Classification of line bundles by second cohomology of a manifold In the book Loop spaces, Characteristic classes and geometric quantization by Brylinski I see following result when trying to motivate geometric description of $H^3(M,\mathbb{Z})$.

$H^2(M,\mathbb{Z})$ is the group of isomorphism classes of line bundles over $M$.

I guess they mean there is a natural isomorphism. 
Can some one give a rough idea of what obvious second cohomology class we can think of given a line bundle over $M$ and what line bundle can we think of given an arbitrary second cohomology class. 
Intuitive comments are also welcome.
I am familiar (not the proof details) with following result:

If $G$ is a group and $M$ is a $G$-module, then the  $H^2(G, A)$ is in one-one correspondence with the set of
  equivalence classes of extensions $E$ of $M$ by $G$, in which the action of $G$ on $M$ induced by conjugation in $E$ is the same as the action defined by the $G$- module $M$.
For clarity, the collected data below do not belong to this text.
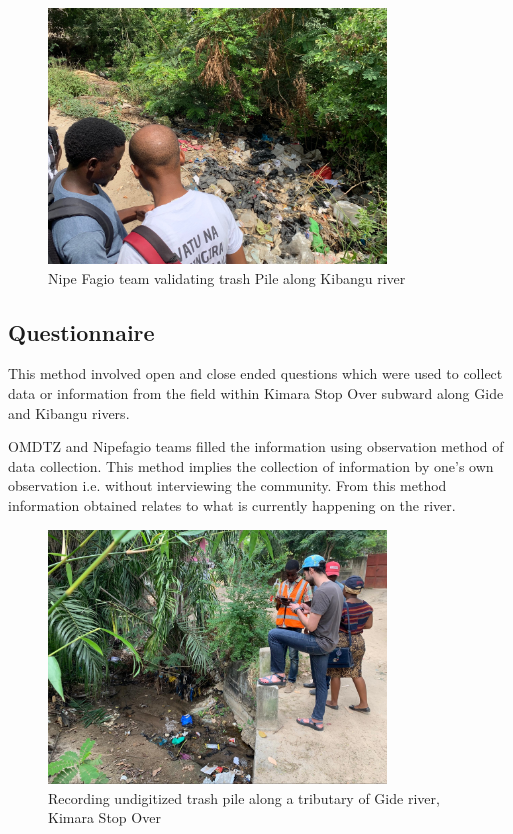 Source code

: \documentclass[a4paper,12pt,twoside]{article}
\begin{document}
    \begin{figure} %
        \centering
        \includegraphics[width=0.8\textwidth]{images/image5.jpg}
        \caption{Nipe Fagio team validating trash Pile along Kibangu river}
    \end{figure}

\subsection{Questionnaire}

    This method involved open and close ended questions which were used to collect data or information from the field within Kimara Stop Over subward along Gide and Kibangu rivers.

    OMDTZ and Nipefagio teams filled the information using observation method of data collection. This method implies the collection of information by one’s own observation i.e. without interviewing the community. From this method information obtained relates to what is currently happening on the river.
    
    \begin{figure} %
        \centering
        \includegraphics[width=0.8\textwidth]{images/image8.jpg}
        \caption{Recording undigitized trash pile along a tributary of Gide river, Kimara Stop Over}
    \end{figure}
\end{document}

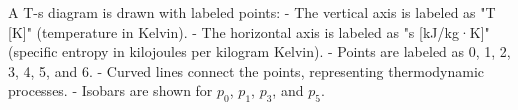 A T-s diagram is drawn with labeled points:  
- The vertical axis is labeled as "T [K]" (temperature in Kelvin).  
- The horizontal axis is labeled as "s [kJ/kg·K]" (specific entropy in kilojoules per kilogram Kelvin).  
- Points are labeled as 0, 1, 2, 3, 4, 5, and 6.  
- Curved lines connect the points, representing thermodynamic processes.  
- Isobars are shown for \( p_0 \), \( p_1 \), \( p_3 \), and \( p_5 \). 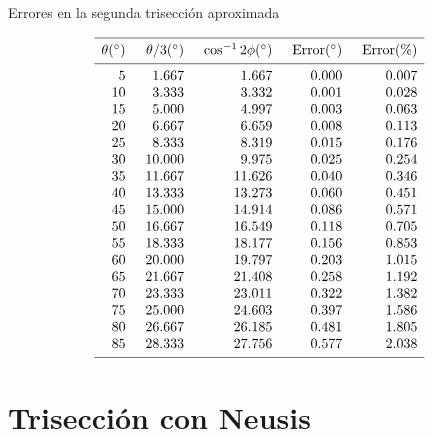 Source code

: \begin{table}[t]
\caption{Errores en la segunda trisección aproximada}\label{t.trisect-second-approx}
\[
%
\begin{array}{r@{\hspace{5mm}}r@{\hspace{5mm}}r@{\hspace{5mm}}r@{\hspace{5mm}}r}
\hline
\noalign{\smallskip}
\theta ({}^\circ) & \theta/3 ({}^\circ)& \cos^{-1} 2\phi ({}^\circ) & \mathrm{Error} ({}^\circ) & \mathrm{Error (\%)}\\
\noalign{\smallskip}\hline\noalign{\smallskip}
  5 &    1.667 &    1.667  &     0.000 &    0.007 \\
 10 &    3.333 &    3.332  &     0.001 &    0.028 \\
 15 &    5.000 &    4.997  &     0.003 &    0.063 \\
 20 &    6.667 &    6.659  &     0.008 &    0.113 \\
 25 &    8.333 &    8.319  &     0.015 &    0.176 \\
 30 &   10.000 &    9.975  &     0.025 &    0.254 \\
 35 &   11.667 &   11.626  &     0.040 &    0.346 \\
 40 &   13.333 &   13.273  &     0.060 &    0.451 \\
 45 &   15.000 &   14.914  &     0.086 &    0.571 \\
 50 &   16.667 &   16.549  &     0.118 &    0.705 \\
 55 &   18.333 &   18.177  &     0.156 &    0.853 \\
 60 &   20.000 &   19.797  &     0.203 &    1.015 \\
 65 &   21.667 &   21.408  &     0.258 &    1.192 \\
 70 &   23.333 &   23.011  &     0.322 &    1.382 \\
 75 &   25.000 &   24.603  &     0.397 &    1.586 \\
 80 &   26.667 &   26.185  &     0.481 &    1.805 \\
 85 &   28.333 &   27.756  &     0.577 &    2.038 \\
 \noalign{\smallskip}
 \hline
 \end{array}
\]
\end{table}


\section{Trisección con Neusis}\label{s.neusis}

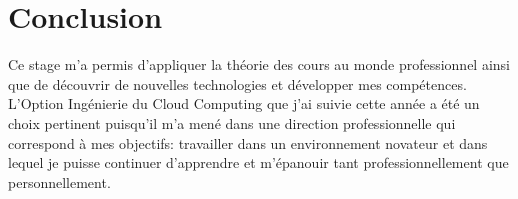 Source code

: \section{Conclusion}
Ce stage m'a permis d'appliquer la théorie des cours au monde professionnel ainsi que de découvrir de nouvelles technologies et développer mes compétences.
L'Option Ingénierie du Cloud Computing que j'ai suivie cette année a été un choix pertinent puisqu'il m'a mené dans une direction professionnelle qui correspond à mes objectifs: travailler dans un environnement novateur et dans lequel je puisse continuer d'apprendre et m'épanouir tant professionnellement que personnellement.

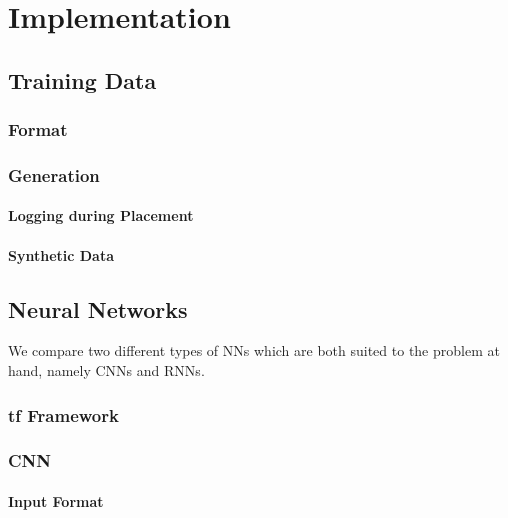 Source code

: 
\chapter{Implementation}\label{ch:implementation}
\glsresetall %

\section{Training Data}

\subsection{Format}

\subsection{Generation}

\subsubsection{Logging during Placement}

\subsubsection{Synthetic Data}

\section{Neural Networks}

We compare two different types of \glspl{NN} which are both suited to the problem at hand, namely \glspl{CNN} and \glspl{RNN}.

\subsection{\gls{tf} Framework}

\subsection{\gls{CNN}}

\subsubsection{Input Format}

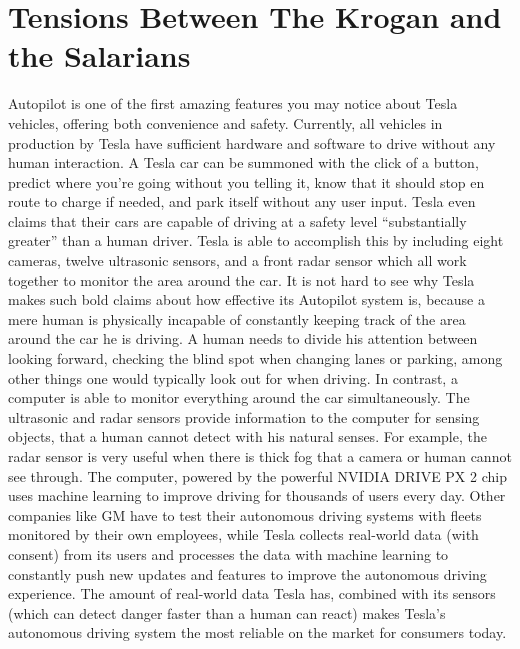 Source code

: \documentclass{IEEEtran}
\begin{document}
\section{Tensions Between The Krogan and the Salarians}
Autopilot is one of the first amazing features you may notice about Tesla vehicles,
offering both convenience and safety. Currently, all vehicles in production by Tesla
have sufficient hardware and software to drive without any human interaction.
A Tesla car can be summoned with the click of a button, predict where you're
going without you telling it, know that it should stop en route to charge if needed,
and park itself without any user input. Tesla even claims that their cars are capable of driving
at a safety level ``substantially greater'' than a human driver\cite{allcarsautopilot}.
Tesla is able to accomplish this by including eight cameras, twelve ultrasonic sensors, and a front radar
sensor which all work together to monitor the area around the car. It is not hard
to see why Tesla makes such bold claims about how effective its Autopilot system is,
because a mere human is physically incapable of constantly keeping track of the area around
the car he is driving. A human needs to divide his attention between looking forward,
checking the blind spot when changing lanes or parking, among other things one would typically
look out for when driving. In contrast, a computer is able to monitor everything
around the car simultaneously. The ultrasonic and radar sensors
provide information to the computer for sensing objects, that a human cannot
detect with his natural senses. For example, the radar sensor is very useful when
there is thick fog that a camera or human cannot see through. The computer, powered
by the powerful NVIDIA DRIVE PX 2 chip uses machine learning to improve driving for
thousands of users every day. Other companies like GM have to test their autonomous
driving systems with fleets monitored by their own employees, while Tesla collects
real-world data (with consent) from its users and processes the data with machine
learning to constantly push new updates and features to improve the autonomous
driving experience.\cite{tdata1}\cite{tdata2}\cite{tdata3}
The amount of real-world data Tesla has, combined with its sensors (which can
detect danger faster than a human can react\cite{predictcrash}) makes Tesla's
autonomous driving system the most reliable on the market for consumers today.

\end{document}
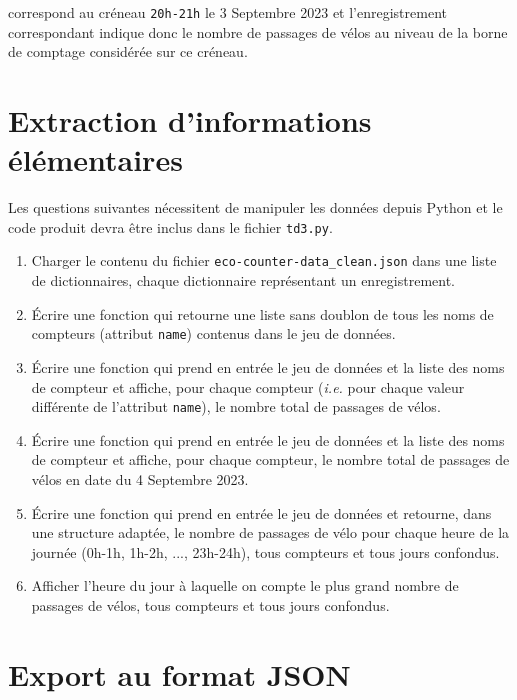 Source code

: \documentclass[11pt,a4paper]{article}
\begin{document}
\noindent
correspond au créneau \verb+20h-21h+ le 3 Septembre 2023 et l'enregistrement correspondant indique donc le nombre de passages de vélos au niveau de la borne de comptage considérée sur ce créneau.

\section{Extraction d'informations élémentaires}

Les questions suivantes nécessitent de manipuler les données depuis Python et le code produit devra être inclus dans le fichier \verb+td3.py+.

\begin{enumerate}
\item Charger le contenu du fichier \verb+eco-counter-data_clean.json+ dans une liste de dictionnaires, chaque dictionnaire représentant un enregistrement.

\item Écrire une fonction qui retourne une liste sans doublon de tous les noms de compteurs (attribut \verb+name+) contenus dans le jeu de données.

\item Écrire une fonction qui prend en entrée le jeu de données et la liste des noms de compteur et affiche, pour chaque compteur (\emph{i.e.} pour chaque valeur différente de l'attribut \verb+name+), le nombre total de passages de vélos.

\item Écrire une fonction qui prend en entrée le jeu de données et la liste des noms de compteur et affiche, pour chaque compteur, le nombre total de passages de vélos en date du 4 Septembre 2023.

\item Écrire une fonction qui prend en entrée le jeu de données et retourne, dans une structure adaptée, le nombre de passages de vélo pour chaque heure de la journée (0h-1h, 1h-2h, ..., 23h-24h), tous compteurs et tous jours confondus.

\item Afficher l'heure du jour à laquelle on compte le plus grand nombre de passages de vélos, tous compteurs et tous jours confondus.
\end{enumerate}

\section{Export au format JSON}
\end{document}
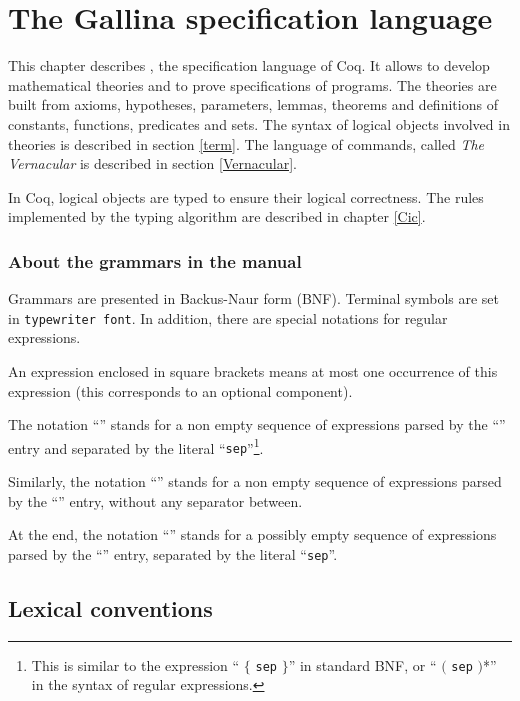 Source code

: \chapter{The {\sf Gallina} specification language}
\label{Gallina}

This chapter describes \gallina, the specification language of Coq.
It allows to develop mathematical theories and to prove specifications
of programs.  The theories are built from axioms, hypotheses,
parameters, lemmas, theorems and definitions of constants, functions,
predicates and sets. The syntax of logical objects involved in
theories is described in section \ref{term}. The language of
commands, called {\em The Vernacular} is described in section
\ref{Vernacular}.

In Coq, logical objects are typed to ensure their logical
correctness. The rules implemented by the typing algorithm are described in
chapter \ref{Cic}.

\subsection*{About the grammars in the manual}

Grammars are presented in Backus-Naur form (BNF). Terminal symbols are
set in {\tt typewriter font}.  In addition, there are special
notations for regular expressions.

An expression enclosed in square brackets \zeroone{\ldots} means at
most one occurrence of this expression (this corresponds to an
optional component).

The notation ``'' stands for a non empty
sequence of expressions parsed by the ``{\gensymbol}'' entry and
separated by the literal ``{\tt sep}''\footnote{This is similar to the
expression ``{\gensymbol} $\{$ {\tt sep} {\gensymbol} $\}$'' in
standard BNF, or ``{\gensymbol} $($ {\tt sep} {\gensymbol} $)$*'' in
the syntax of regular expressions.}.

Similarly, the notation ``\nelist{\gensymbol}{}'' stands for a non
empty sequence of expressions parsed by the ``{\gensymbol}'' entry,
without any separator between.

At the end, the notation ``'' stands for a
possibly empty sequence of expressions parsed by the ``{\gensymbol}'' entry,
separated by the literal ``{\tt sep}''.

\section{Lexical conventions}
\label{lexical}

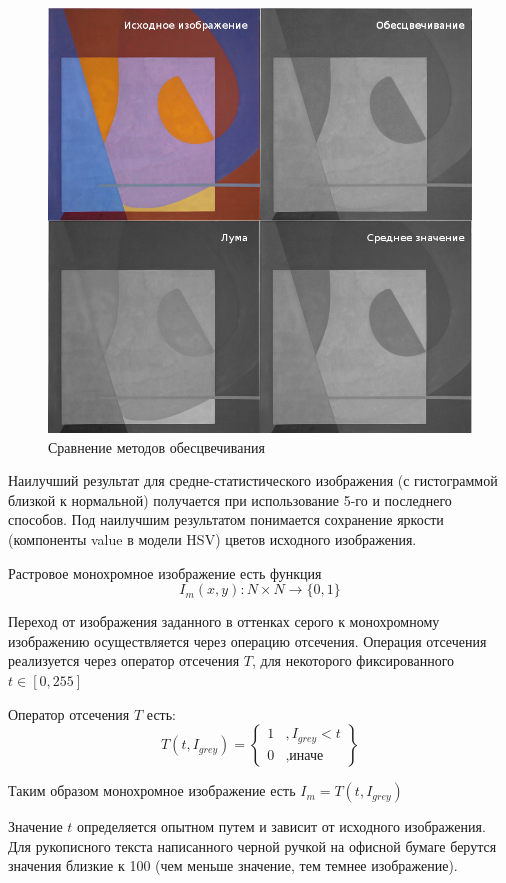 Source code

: \begin{figure}[h]
\centering
\includegraphics[width=0.75\linewidth,keepaspectratio]{images/th_desaturate}
\caption{Сравнение методов обесцвечивания}
\end{figure}

\begin{remark}
Наилучший результат для средне-статистического изображения (с гистограммой близкой к нормальной) получается при использование 5-го и последнего способов. Под наилучшим результатом понимается сохранение яркости (компоненты value в модели HSV) цветов исходного изображения.
\end{remark}

\begin{definition}
Растровое монохромное изображение есть функция 
$$I_m(x,y): N \times N \to \{0,1\}$$
\end{definition}

Переход от изображения заданного в оттенках серого к монохромному изображению осуществляется через операцию отсечения. Операция отсечения реализуется через оператор отсечения $T$, для некоторого фиксированного $t\in[0,255]$
\begin{definition}
Оператор отсечения $T$ есть:
$$
T(t, I_{grey}) = \left\{ 
\begin{array}{ll}
1 & ,I_{grey} < t \\
0 & ,\text{иначе} 
\end{array}
\right\}
$$
\end{definition}
Таким образом монохромное изображение есть $I_m = T(t, I_{grey})$

\begin{remark}
Значение $t$ определяется опытном путем и зависит от исходного изображения. Для рукописного текста написанного черной ручкой на офисной бумаге берутся значения близкие к 100 (чем меньше значение, тем темнее изображение).
\end{remark}

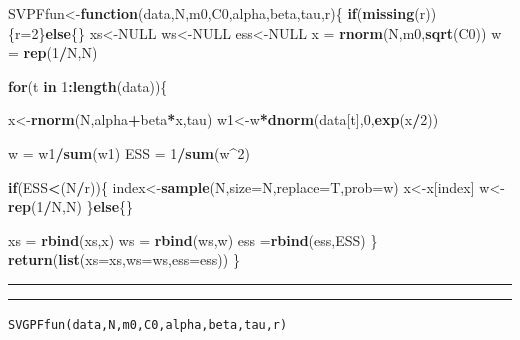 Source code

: \documentclass[
]{book}
\newenvironment{Shaded}{\begin{snugshade}}{\end{snugshade}}
\newcommand{\ControlFlowTok}[1]{\textcolor[rgb]{0.13,0.29,0.53}{\textbf{#1}}}
\newcommand{\DataTypeTok}[1]{\textcolor[rgb]{0.13,0.29,0.53}{#1}}
\newcommand{\DecValTok}[1]{\textcolor[rgb]{0.00,0.00,0.81}{#1}}
\newcommand{\KeywordTok}[1]{\textcolor[rgb]{0.13,0.29,0.53}{\textbf{#1}}}
\newcommand{\NormalTok}[1]{#1}
\newcommand{\OperatorTok}[1]{\textcolor[rgb]{0.81,0.36,0.00}{\textbf{#1}}}
\newcommand{\OtherTok}[1]{\textcolor[rgb]{0.56,0.35,0.01}{#1}}
\newcommand{\StringTok}[1]{\textcolor[rgb]{0.31,0.60,0.02}{#1}}
\theoremstyle{break}
\theoremstyle{nonumberplain}
\begin{document}
\begin{Shaded}
\begin{Highlighting}[]
\NormalTok{SVPFfun<-}\ControlFlowTok{function}\NormalTok{(data,N,m0,C0,alpha,beta,tau,r)\{}
  \ControlFlowTok{if}\NormalTok{(}\KeywordTok{missing}\NormalTok{(r))\{r=}\DecValTok{2}\NormalTok{\}}\ControlFlowTok{else}\NormalTok{\{\}}
\NormalTok{  xs<-}\OtherTok{NULL}
\NormalTok{  ws<-}\OtherTok{NULL}
\NormalTok{  ess<-}\OtherTok{NULL}
\NormalTok{  x  =}\StringTok{ }\KeywordTok{rnorm}\NormalTok{(N,m0,}\KeywordTok{sqrt}\NormalTok{(C0))}
\NormalTok{  w  =}\StringTok{ }\KeywordTok{rep}\NormalTok{(}\DecValTok{1}\OperatorTok{/}\NormalTok{N,N)}
  
  \ControlFlowTok{for}\NormalTok{(t }\ControlFlowTok{in} \DecValTok{1}\OperatorTok{:}\KeywordTok{length}\NormalTok{(data))\{}
    
\NormalTok{    x<-}\KeywordTok{rnorm}\NormalTok{(N,alpha}\OperatorTok{+}\NormalTok{beta}\OperatorTok{*}\NormalTok{x,tau)}
\NormalTok{    w1<-w}\OperatorTok{*}\KeywordTok{dnorm}\NormalTok{(data[t],}\DecValTok{0}\NormalTok{,}\KeywordTok{exp}\NormalTok{(x}\OperatorTok{/}\DecValTok{2}\NormalTok{))}
    
\NormalTok{    w =}\StringTok{ }\NormalTok{w1}\OperatorTok{/}\KeywordTok{sum}\NormalTok{(w1)}
\NormalTok{    ESS  =}\StringTok{ }\DecValTok{1}\OperatorTok{/}\KeywordTok{sum}\NormalTok{(w}\OperatorTok{^}\DecValTok{2}\NormalTok{)}
    
    \ControlFlowTok{if}\NormalTok{(ESS}\OperatorTok{<}\NormalTok{(N}\OperatorTok{/}\NormalTok{r))\{}
\NormalTok{      index<-}\KeywordTok{sample}\NormalTok{(N,}\DataTypeTok{size=}\NormalTok{N,}\DataTypeTok{replace=}\NormalTok{T,}\DataTypeTok{prob=}\NormalTok{w)}
\NormalTok{      x<-x[index]}
\NormalTok{      w<-}\KeywordTok{rep}\NormalTok{(}\DecValTok{1}\OperatorTok{/}\NormalTok{N,N)}
\NormalTok{    \}}\ControlFlowTok{else}\NormalTok{\{\}}
    
\NormalTok{    xs =}\StringTok{ }\KeywordTok{rbind}\NormalTok{(xs,x)}
\NormalTok{    ws =}\StringTok{ }\KeywordTok{rbind}\NormalTok{(ws,w)}
\NormalTok{    ess =}\KeywordTok{rbind}\NormalTok{(ess,ESS)}
\NormalTok{  \}}
  \KeywordTok{return}\NormalTok{(}\KeywordTok{list}\NormalTok{(}\DataTypeTok{xs=}\NormalTok{xs,}\DataTypeTok{ws=}\NormalTok{ws,}\DataTypeTok{ess=}\NormalTok{ess))}
\NormalTok{\}}
\end{Highlighting}
\end{Shaded}

\hrule
\hrule

\texttt{SVGPFfun(data,N,m0,C0,alpha,beta,tau,r)}\\
\end{document}
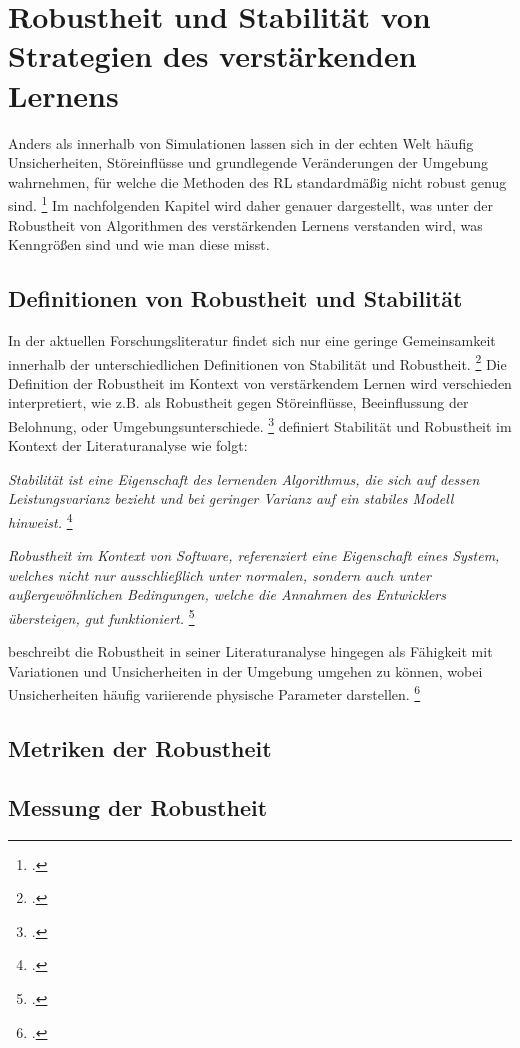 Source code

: \section{Robustheit und Stabilität von Strategien des verstärkenden Lernens}

Anders als innerhalb von Simulationen lassen sich in der echten Welt häufig Unsicherheiten, Störeinflüsse und grundlegende Veränderungen der Umgebung wahrnehmen, für welche die Methoden des RL standardmäßig nicht robust genug sind. \footcite[Vgl.][S. 1]{Moos.2022}
Im nachfolgenden Kapitel wird daher genauer dargestellt, was unter der Robustheit von Algorithmen des verstärkenden Lernens verstanden wird, was Kenngrößen sind und wie man diese misst.

\subsection{Definitionen von Robustheit und Stabilität}

In der aktuellen Forschungsliteratur findet sich nur eine geringe Gemeinsamkeit innerhalb der unterschiedlichen Definitionen von Stabilität und Robustheit. \footcite[Vgl.][S. 5]{Pullum.2022}
Die Definition der Robustheit im Kontext von verstärkendem Lernen wird verschieden interpretiert, wie z.B. als Robustheit gegen Störeinflüsse, Beeinflussung der Belohnung, oder Umgebungsunterschiede. \footcite[Vgl.][S. 2]{Liu.2023}
\cite[]{Pullum.2022} definiert Stabilität und Robustheit im Kontext der Literaturanalyse wie folgt:

\textit{Stabilität ist eine Eigenschaft des lernenden Algorithmus, die sich auf dessen Leistungsvarianz bezieht und bei geringer Varianz auf ein stabiles Modell hinweist.} \footcite[Vgl.][S. 5]{Pullum.2022}

\textit{Robustheit im Kontext von Software, referenziert eine Eigenschaft eines System, welches nicht nur ausschließlich unter normalen, sondern auch unter außergewöhnlichen Bedingungen, welche die Annahmen des Entwicklers übersteigen, gut funktioniert.} \footcite[Vgl.][S. 5]{Pullum.2022}

\cite[]{Moos.2022} beschreibt die Robustheit in seiner Literaturanalyse hingegen als Fähigkeit mit Variationen und Unsicherheiten in der Umgebung umgehen zu können, wobei Unsicherheiten häufig variierende physische Parameter darstellen. \footcite[Vgl.][S. 1]{Moos.2022}

\subsection{Metriken der Robustheit}

\subsection{Messung der Robustheit}

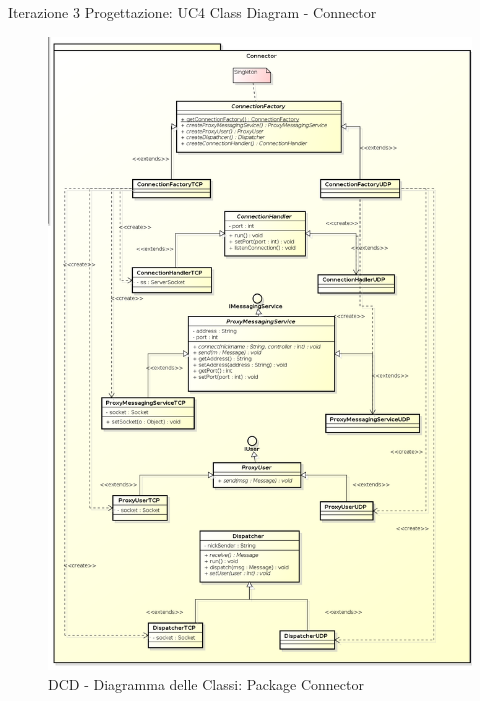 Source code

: \documentclass[t]{beamer} %
\begin{document}
\begin{frame} {Iterazione 3 Progettazione: UC4 Class Diagram - Connector}
   \begin{figure}
     \includegraphics[scale=0.125]{image_astah/Iteration_3_DesignModel/ClassDiagramConnector.png}{\centering}
     \caption{DCD - Diagramma delle Classi: Package Connector }
     \label{fig_UC4_DCD_4} 
   \end{figure}
\end{frame}
\end{document}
I am expecting some intuitive explanation that looks similar to this.
 A: I think $H^2(M;\mathbb{Z})$ cannot mean the de Rham cohomology group. The coefficients are wrong. 
Anyway: $\mathbb{CP}^\infty$ is an amazing space. It is both a model for $K(\mathbb{Z},2)$ and a model of $BU(1)$. Homotopy classes into $K(\mathbb Z,2)$ is in bijection with $H^2(M;\mathbb{Z})$ (By pulling back the fundamental class) and homotopy classes into $BU(1)$ classify (complex) line bundles (by pulling back the tautological bundle). This works well with natural group structures. This gives the required isomorphism.
The cohomology class in $H^2(M;\mathbb{Z})$ corresponding to the complex line bundle is the first Chern class.  
I can recommend Milnor Stasheff "characteristic classes" for the classification of the line bundles. I can recommend Hatcher for the classification of cohomology in terms of homotopy classes into $K(\mathbb Z,n)$. 
A: Although Milnor and Stasheff is an excellent suggestion, I was also led to wonder where one would find this result in more recent textbooks.  Most ingredients are in May's "Concise introduction to algebraic topology".  Specifically, May proves on page 177 that $H^2(X;\mathbb{Z})\simeq [X,K(\mathbb{Z},2)]$.  Here $K(\mathbb{Z},2)$ is officially defined as $B^2(\mathbb{Z})$, where $B$ is the simplicial classifying space functor.  However, on page 121 May gives a sequence of exercises about Eilenberg-MacLane spaces.  As a special case, we find that whenever $Z$ is a connected CW complex with $\pi_2(Z)=\mathbb{Z}$ and $\pi_i(Z)=0$ for $i\neq 2$, we have $Z\simeq K(\mathbb{Z},2)$.  In particular, it is not hard to find fibrations whose long exact sequences prove that the spaces $Z=BU(1)$ and $Z=\mathbb{C}P^\infty$ have the required homotopy groups, so they are both homotopy equivalent to $K(\mathbb{Z},2)$.  May also proves on page 197 that the set of isomorphism classes of line bundles on $X$ is naturally identified with $[X,BU(1)]$.  
A: For what it is worth, here is another approach, in the algebraic geometry style. By taking out the zero section, complex line bundles correspond bijectively to $\mathbb{C}^*\!$-principal bundles on $M$. Such bundles are classified by the cohomology group $H^1(M, \mathcal{O}_M^*)$, where $\mathcal{O}_M$ is the sheaf of $\mathcal{C}^{\infty}$ complex-valued functions on $M$. Now there is an exact sequence of sheaves
$$0\rightarrow \mathbb{Z}\longrightarrow \mathcal{O}_M\xrightarrow{\ \mathbf{e}\ }\mathcal{O}_M^*\rightarrow 1 $$where $\mathbf{e}(f):=\exp(2\pi if)$.
This gives rise to a cohomology exact sequence 
$$H^1(M, \mathcal{O}_M)\longrightarrow H^1(M, \mathcal{O}_M^*)\xrightarrow{\ \partial \ } H^2(M,\mathbb{Z})\longrightarrow H^2(M, \mathcal{O}_M)\,.$$But since $\mathcal{O}_M$ is a fine sheaf, its higher cohomology vanishes, and $\partial $ is an isomorphism.